Dataset entries:
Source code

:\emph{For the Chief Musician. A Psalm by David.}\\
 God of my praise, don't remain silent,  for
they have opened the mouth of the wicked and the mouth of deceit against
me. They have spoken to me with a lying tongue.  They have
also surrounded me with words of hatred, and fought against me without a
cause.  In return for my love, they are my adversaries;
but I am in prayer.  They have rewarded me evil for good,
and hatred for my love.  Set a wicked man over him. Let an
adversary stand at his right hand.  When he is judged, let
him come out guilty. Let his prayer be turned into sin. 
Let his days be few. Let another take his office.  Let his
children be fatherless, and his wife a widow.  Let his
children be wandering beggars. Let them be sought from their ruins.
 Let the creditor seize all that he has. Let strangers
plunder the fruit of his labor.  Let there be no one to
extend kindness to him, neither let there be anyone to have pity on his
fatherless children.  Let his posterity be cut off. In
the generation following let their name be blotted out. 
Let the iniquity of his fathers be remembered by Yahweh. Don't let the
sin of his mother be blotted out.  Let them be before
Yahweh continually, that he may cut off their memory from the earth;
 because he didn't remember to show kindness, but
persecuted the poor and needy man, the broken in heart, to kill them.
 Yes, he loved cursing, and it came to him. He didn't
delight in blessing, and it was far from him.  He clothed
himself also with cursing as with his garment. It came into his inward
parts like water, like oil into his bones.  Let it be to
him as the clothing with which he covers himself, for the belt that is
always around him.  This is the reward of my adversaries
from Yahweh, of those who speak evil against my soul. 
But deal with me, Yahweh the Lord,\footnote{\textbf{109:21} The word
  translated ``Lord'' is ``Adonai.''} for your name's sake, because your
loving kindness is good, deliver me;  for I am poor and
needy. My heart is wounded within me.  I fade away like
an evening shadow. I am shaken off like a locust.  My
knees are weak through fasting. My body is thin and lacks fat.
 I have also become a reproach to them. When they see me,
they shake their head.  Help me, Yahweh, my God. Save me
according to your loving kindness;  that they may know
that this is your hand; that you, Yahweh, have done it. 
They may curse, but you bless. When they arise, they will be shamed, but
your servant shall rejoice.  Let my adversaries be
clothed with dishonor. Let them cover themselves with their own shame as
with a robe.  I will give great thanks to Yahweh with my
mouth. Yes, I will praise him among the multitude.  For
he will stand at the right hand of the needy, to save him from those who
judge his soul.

• **REQUIRED ACTION**:
The lines in the records above that include the word "kindness" must be copied out.

• **WRITTEN SOLUTION**:
extend kindness to him, neither let there be anyone to have pity on his
 because he didn't remember to show kindness, but
loving kindness is good, deliver me;  for I am poor and
according to your loving kindness;  that they may know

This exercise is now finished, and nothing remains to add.